Washington, in tutto questo tempo, non è rimasta ferma. Gli Stati Uniti mantengono ancora la leadership in molti dei settori del 4.0, cui, solo per fare un esempio, il Pentagono ha assegnato, per il 2021, la cifra importante di 840 milioni di dollari2.
Ma la velocità con cui la Cina sta coprendo il gap che la separa dagli americani è in costante crescita, avvantaggiata dalla capacità e dalla forza del comitato centrale di influenzare la ricerca e sviluppo del settore privato. Non a caso, un osservatore attento come Eric Schmidt, ex CEO di Google, ha recentemente quantificato in non più di “uno o due anni” l’attuale ritardo tecnologico che separa Cina dagli USA.
Con il risultato che, nell’impiego della AI in campo militare, si è nel tempo consolidata una vera e propria “visione cinese”. La quale preconizza l’imminente transizione dall’ambiente operativo attuale, completamente informatizzato3 ("informationized"), ad uno nuovo, intelligente ("intelligentized"), in cui a fare la differenza saranno algoritmi, machine learning, cloud computing, big data e velocità di calcolo. Oltre ai sistemi a pilotaggio remoto. E nel quale la sinergia uomo - macchina autonoma - sistema sarà sempre più stretta e decisiva.
Non che nel dibattito ancora in corso in seno alla comunità scientifica cinese non vi siano punti di vista plurali: mai confondere la capacità dell’autorità centrale di imporre la sua volontà a un miliardo e quattrocento milioni di persone, con le discussioni, ampie, orizzontali e laiche, in seno alla comunità scientifica nazionale.

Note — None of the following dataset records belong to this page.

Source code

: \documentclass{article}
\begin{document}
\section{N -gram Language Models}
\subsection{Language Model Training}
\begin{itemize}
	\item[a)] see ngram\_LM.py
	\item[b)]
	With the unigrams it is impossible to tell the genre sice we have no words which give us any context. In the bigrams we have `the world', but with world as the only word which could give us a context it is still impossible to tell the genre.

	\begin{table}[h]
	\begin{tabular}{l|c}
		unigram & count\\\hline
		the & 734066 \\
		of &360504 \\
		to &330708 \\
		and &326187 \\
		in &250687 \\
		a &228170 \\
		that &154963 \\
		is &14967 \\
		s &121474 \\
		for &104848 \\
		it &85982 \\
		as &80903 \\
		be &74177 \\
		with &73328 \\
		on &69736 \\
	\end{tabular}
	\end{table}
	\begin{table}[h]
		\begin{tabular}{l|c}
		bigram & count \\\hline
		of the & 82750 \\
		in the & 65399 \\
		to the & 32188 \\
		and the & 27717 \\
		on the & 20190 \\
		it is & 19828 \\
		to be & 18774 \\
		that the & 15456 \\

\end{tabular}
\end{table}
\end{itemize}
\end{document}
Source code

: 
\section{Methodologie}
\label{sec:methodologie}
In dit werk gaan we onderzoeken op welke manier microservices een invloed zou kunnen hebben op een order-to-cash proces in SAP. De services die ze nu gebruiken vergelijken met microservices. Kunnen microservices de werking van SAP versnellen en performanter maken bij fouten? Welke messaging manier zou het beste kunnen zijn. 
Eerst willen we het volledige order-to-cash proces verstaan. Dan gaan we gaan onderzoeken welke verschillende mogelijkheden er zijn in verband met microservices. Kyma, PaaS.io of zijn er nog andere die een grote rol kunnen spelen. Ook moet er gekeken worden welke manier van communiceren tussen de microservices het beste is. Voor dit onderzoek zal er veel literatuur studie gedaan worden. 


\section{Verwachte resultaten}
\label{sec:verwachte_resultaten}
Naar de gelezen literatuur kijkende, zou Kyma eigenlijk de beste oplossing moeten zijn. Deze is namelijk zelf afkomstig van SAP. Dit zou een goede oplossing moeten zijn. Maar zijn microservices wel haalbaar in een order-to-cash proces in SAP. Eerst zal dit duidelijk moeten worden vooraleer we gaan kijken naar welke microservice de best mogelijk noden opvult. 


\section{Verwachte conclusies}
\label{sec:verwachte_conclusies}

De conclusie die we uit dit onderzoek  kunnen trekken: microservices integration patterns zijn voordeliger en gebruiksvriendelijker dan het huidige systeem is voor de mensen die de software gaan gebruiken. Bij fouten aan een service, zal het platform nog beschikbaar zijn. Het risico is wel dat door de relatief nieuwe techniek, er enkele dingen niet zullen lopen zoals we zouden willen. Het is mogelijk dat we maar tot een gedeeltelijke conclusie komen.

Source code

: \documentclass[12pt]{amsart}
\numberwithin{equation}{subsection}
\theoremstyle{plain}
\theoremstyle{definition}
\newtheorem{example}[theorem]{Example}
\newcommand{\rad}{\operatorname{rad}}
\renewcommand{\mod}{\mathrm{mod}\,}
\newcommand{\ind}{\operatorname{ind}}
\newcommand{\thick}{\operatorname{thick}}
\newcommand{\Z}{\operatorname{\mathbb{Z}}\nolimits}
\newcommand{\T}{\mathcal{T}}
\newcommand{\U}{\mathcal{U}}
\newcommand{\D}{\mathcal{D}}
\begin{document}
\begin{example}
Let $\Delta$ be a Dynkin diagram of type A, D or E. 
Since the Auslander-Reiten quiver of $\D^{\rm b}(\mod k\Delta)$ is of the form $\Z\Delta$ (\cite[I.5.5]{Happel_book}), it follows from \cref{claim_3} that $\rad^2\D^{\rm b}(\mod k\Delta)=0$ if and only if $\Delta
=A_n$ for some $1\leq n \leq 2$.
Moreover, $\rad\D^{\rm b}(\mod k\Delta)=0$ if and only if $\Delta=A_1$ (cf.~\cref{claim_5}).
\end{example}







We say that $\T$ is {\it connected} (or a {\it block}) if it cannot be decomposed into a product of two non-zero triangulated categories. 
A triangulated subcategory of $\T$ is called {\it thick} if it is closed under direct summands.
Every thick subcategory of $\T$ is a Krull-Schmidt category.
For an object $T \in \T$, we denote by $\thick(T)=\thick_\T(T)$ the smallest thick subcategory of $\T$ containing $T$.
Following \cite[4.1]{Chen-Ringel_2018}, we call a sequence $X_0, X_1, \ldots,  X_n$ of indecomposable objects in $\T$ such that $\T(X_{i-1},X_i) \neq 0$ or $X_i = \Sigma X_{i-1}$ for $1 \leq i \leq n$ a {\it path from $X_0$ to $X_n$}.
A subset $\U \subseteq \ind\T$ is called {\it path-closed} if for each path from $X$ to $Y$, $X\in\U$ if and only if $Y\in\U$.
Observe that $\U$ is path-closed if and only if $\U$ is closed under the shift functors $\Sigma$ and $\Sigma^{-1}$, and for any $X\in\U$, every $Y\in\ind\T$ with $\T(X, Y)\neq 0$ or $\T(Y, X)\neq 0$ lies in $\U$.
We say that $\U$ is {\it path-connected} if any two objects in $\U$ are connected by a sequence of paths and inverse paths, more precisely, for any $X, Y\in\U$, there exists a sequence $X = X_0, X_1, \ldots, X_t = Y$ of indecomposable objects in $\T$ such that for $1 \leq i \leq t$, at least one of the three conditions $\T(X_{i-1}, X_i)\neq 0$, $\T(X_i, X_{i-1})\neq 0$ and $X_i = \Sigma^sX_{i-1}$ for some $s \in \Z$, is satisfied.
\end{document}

Gli scienziati di Pechino sono però tutti concordi sul fatto che la guerra del futuro sarà essenzialmente una “guerra tra sistemi4” (di comando e controllo, di comunicazione, informatici e delle loro molteplici applicazioni) in cui attacchi cinetici e non cinetici si alterneranno equamente fra loro.
Nei sistemi, e nei sistemi di sistemi, l’intelligenza artificiale troverà la sua principale applicazione, per disorientare i sensori ad essi collegati, per alterare le capacità di fusione delle informazioni in arrivo, e, in ultima analisi, per impedire il corretto esercizio del processo decisionale. Oppure, al contrario, per contrastare i tentativi nemici di alterarne la funzionalità.
L’Information Warfare riveste quindi un ruolo cruciale nella nuova strategia dell’Esercito di Liberazione cinese (PLA), nell’ambito di uno schema concettuale secondo cui nelle “iper-guerre” del futuro (v.articolo), la velocità e la quantità di dati saranno tali da poter essere gestite esclusivamente con l’apporto di sistemi intelligenti, e nell’ambito di processi in cui non sempre l’uomo potrà controllare tutte le fasi.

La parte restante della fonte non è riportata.